##### Record set

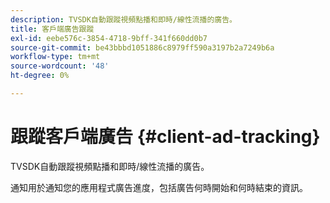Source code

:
 ```yaml
---
description: TVSDK自動跟蹤視頻點播和即時/線性流播的廣告。
title: 客戶端廣告跟蹤
exl-id: eebe576c-3854-4718-9bff-341f660dd0b7
source-git-commit: be43bbbd1051886c8979ff590a3197b2a7249b6a
workflow-type: tm+mt
source-wordcount: '48'
ht-degree: 0%

---
```


# 跟蹤客戶端廣告 {#client-ad-tracking}

TVSDK自動跟蹤視頻點播和即時/線性流播的廣告。

通知用於通知您的應用程式廣告進度，包括廣告何時開始和何時結束的資訊。
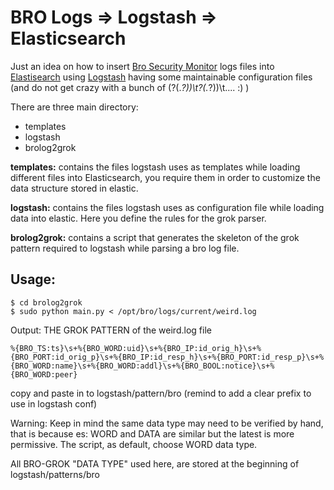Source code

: BRO Logs => Logstash =>  Elasticsearch
=========================================


Just an idea on how to insert [Bro Security Monitor](https://www.bro.org/ "The Bro Network Security Monitor") logs files into [Elastisearch](https://www.elastic.co/products/elasticsearch) using [Logstash](https://www.elastic.co/products/logstash)  having some maintainable configuration files (and do not get crazy with a bunch of (?<ts>(.*?))\t?<uid>(.*?))\t.... :) )


There are three main directory:
- templates
- logstash
- brolog2grok


**templates:**
contains  the files logstash uses as templates  while  loading  different
files into Elasticsearch, you require them in order to customize the data
structure stored in  elastic.


**logstash:**
contains the files logstash uses as configuration file while loading
data into elastic.
Here you define the rules for the grok parser.


**brolog2grok:**
contains  a script that generates the skeleton of the  grok pattern
required  to logstash while parsing  a bro log file.


Usage:
-----
```
$ cd brolog2grok
$ sudo python main.py < /opt/bro/logs/current/weird.log
```


Output: THE GROK PATTERN of the weird.log file
```
%{BRO_TS:ts}\s+%{BRO_WORD:uid}\s+%{BRO_IP:id_orig_h}\s+%{BRO_PORT:id_orig_p}\s+%{BRO_IP:id_resp_h}\s+%{BRO_PORT:id_resp_p}\s+%{BRO_WORD:name}\s+%{BRO_WORD:addl}\s+%{BRO_BOOL:notice}\s+%{BRO_WORD:peer}
```

copy and paste in to logstash/pattern/bro (remind to add a clear prefix to use in logstash conf)


Warning:
Keep in mind the same data type may need to be verified by hand, that is because
es: WORD and DATA are similar but the latest is more permissive.
The script, as default, choose WORD data type.


All BRO-GROK "DATA TYPE" used here, are stored at the beginning of logstash/patterns/bro
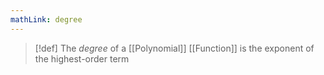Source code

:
 ```yaml
---
mathLink: degree
---
```

>[!def]
>The *degree* of a [[Polynomial]] [[Function]] is the exponent of the highest-order term

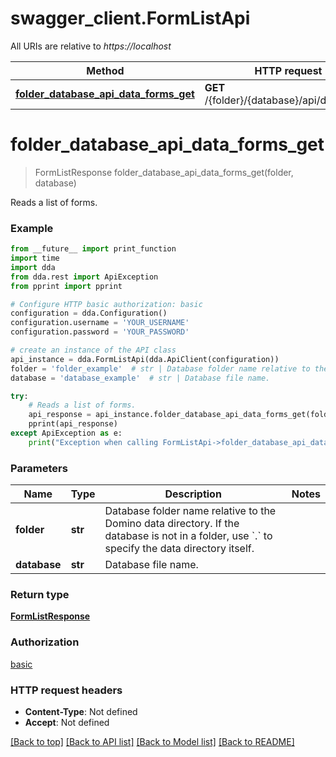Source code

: # swagger_client.FormListApi

All URIs are relative to *https://localhost*

Method | HTTP request | Description
------------- | ------------- | -------------
[**folder_database_api_data_forms_get**](FormListApi.md#folder_database_api_data_forms_get) | **GET** /{folder}/{database}/api/data/forms | Reads a list of forms. 


# **folder_database_api_data_forms_get**
> FormListResponse folder_database_api_data_forms_get(folder, database)

Reads a list of forms. 

### Example

```python
from __future__ import print_function
import time
import dda
from dda.rest import ApiException
from pprint import pprint

# Configure HTTP basic authorization: basic
configuration = dda.Configuration()
configuration.username = 'YOUR_USERNAME'
configuration.password = 'YOUR_PASSWORD'

# create an instance of the API class
api_instance = dda.FormListApi(dda.ApiClient(configuration))
folder = 'folder_example'  # str | Database folder name relative to the Domino data directory.  If the database is not in a folder, use `.` to specify the data directory itself. 
database = 'database_example'  # str | Database file name.

try:
    # Reads a list of forms. 
    api_response = api_instance.folder_database_api_data_forms_get(folder, database)
    pprint(api_response)
except ApiException as e:
    print("Exception when calling FormListApi->folder_database_api_data_forms_get: %s\n" % e)
```

### Parameters

Name | Type | Description  | Notes
------------- | ------------- | ------------- | -------------
 **folder** | **str**| Database folder name relative to the Domino data directory.  If the database is not in a folder, use &#x60;.&#x60; to specify the data directory itself.  | 
 **database** | **str**| Database file name. | 

### Return type

[**FormListResponse**](FormListResponse.md)

### Authorization

[basic](../README.md#basic)

### HTTP request headers

 - **Content-Type**: Not defined
 - **Accept**: Not defined

[[Back to top]](#) [[Back to API list]](../README.md#documentation-for-api-endpoints) [[Back to Model list]](../README.md#documentation-for-models) [[Back to README]](../README.md)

##########

▶ [What is required] A complete and exact copy of the records is required. Exclude the pictures.

▶ [Answer box]
Source code

:
 ```yaml
---
description: TVSDK自動跟蹤視頻點播和即時/線性流播的廣告。
title: 客戶端廣告跟蹤
exl-id: eebe576c-3854-4718-9bff-341f660dd0b7
source-git-commit: be43bbbd1051886c8979ff590a3197b2a7249b6a
workflow-type: tm+mt
source-wordcount: '48'
ht-degree: 0%

---
```


# 跟蹤客戶端廣告 {#client-ad-tracking}

TVSDK自動跟蹤視頻點播和即時/線性流播的廣告。

通知用於通知您的應用程式廣告進度，包括廣告何時開始和何時結束的資訊。
Source code

: BRO Logs => Logstash =>  Elasticsearch
=========================================


Just an idea on how to insert [Bro Security Monitor](https://www.bro.org/ "The Bro Network Security Monitor") logs files into [Elastisearch](https://www.elastic.co/products/elasticsearch) using [Logstash](https://www.elastic.co/products/logstash)  having some maintainable configuration files (and do not get crazy with a bunch of (?<ts>(.*?))\t?<uid>(.*?))\t.... :) )


There are three main directory:
- templates
- logstash
- brolog2grok


**templates:**
contains  the files logstash uses as templates  while  loading  different
files into Elasticsearch, you require them in order to customize the data
structure stored in  elastic.


**logstash:**
contains the files logstash uses as configuration file while loading
data into elastic.
Here you define the rules for the grok parser.


**brolog2grok:**
contains  a script that generates the skeleton of the  grok pattern
required  to logstash while parsing  a bro log file.


Usage:
-----
```
$ cd brolog2grok
$ sudo python main.py < /opt/bro/logs/current/weird.log
```


Output: THE GROK PATTERN of the weird.log file
```
%{BRO_TS:ts}\s+%{BRO_WORD:uid}\s+%{BRO_IP:id_orig_h}\s+%{BRO_PORT:id_orig_p}\s+%{BRO_IP:id_resp_h}\s+%{BRO_PORT:id_resp_p}\s+%{BRO_WORD:name}\s+%{BRO_WORD:addl}\s+%{BRO_BOOL:notice}\s+%{BRO_WORD:peer}
```

copy and paste in to logstash/pattern/bro (remind to add a clear prefix to use in logstash conf)


Warning:
Keep in mind the same data type may need to be verified by hand, that is because
es: WORD and DATA are similar but the latest is more permissive.
The script, as default, choose WORD data type.


All BRO-GROK "DATA TYPE" used here, are stored at the beginning of logstash/patterns/bro
Source code

:
 ```yaml
---
mathLink: degree
---
```

>[!def]
>The *degree* of a [[Polynomial]] [[Function]] is the exponent of the highest-order term

Source code

: # swagger_client.FormListApi

All URIs are relative to *https://localhost*

Method | HTTP request | Description
------------- | ------------- | -------------
[**folder_database_api_data_forms_get**](FormListApi.md#folder_database_api_data_forms_get) | **GET** /{folder}/{database}/api/data/forms | Reads a list of forms. 


# **folder_database_api_data_forms_get**
> FormListResponse folder_database_api_data_forms_get(folder, database)

Reads a list of forms. 

### Example

```python
from __future__ import print_function
import time
import dda
from dda.rest import ApiException
from pprint import pprint

# Configure HTTP basic authorization: basic
configuration = dda.Configuration()
configuration.username = 'YOUR_USERNAME'
configuration.password = 'YOUR_PASSWORD'

# create an instance of the API class
api_instance = dda.FormListApi(dda.ApiClient(configuration))
folder = 'folder_example'  # str | Database folder name relative to the Domino data directory.  If the database is not in a folder, use `.` to specify the data directory itself. 
database = 'database_example'  # str | Database file name.

try:
    # Reads a list of forms. 
    api_response = api_instance.folder_database_api_data_forms_get(folder, database)
    pprint(api_response)
except ApiException as e:
    print("Exception when calling FormListApi->folder_database_api_data_forms_get: %s\n" % e)
```

### Parameters

Name | Type | Description  | Notes
------------- | ------------- | ------------- | -------------
 **folder** | **str**| Database folder name relative to the Domino data directory.  If the database is not in a folder, use &#x60;.&#x60; to specify the data directory itself.  | 
 **database** | **str**| Database file name. | 

### Return type

[**FormListResponse**](FormListResponse.md)

### Authorization

[basic](../README.md#basic)

### HTTP request headers

 - **Content-Type**: Not defined
 - **Accept**: Not defined

[[Back to top]](#) [[Back to API list]](../README.md#documentation-for-api-endpoints) [[Back to Model list]](../README.md#documentation-for-models) [[Back to README]](../README.md)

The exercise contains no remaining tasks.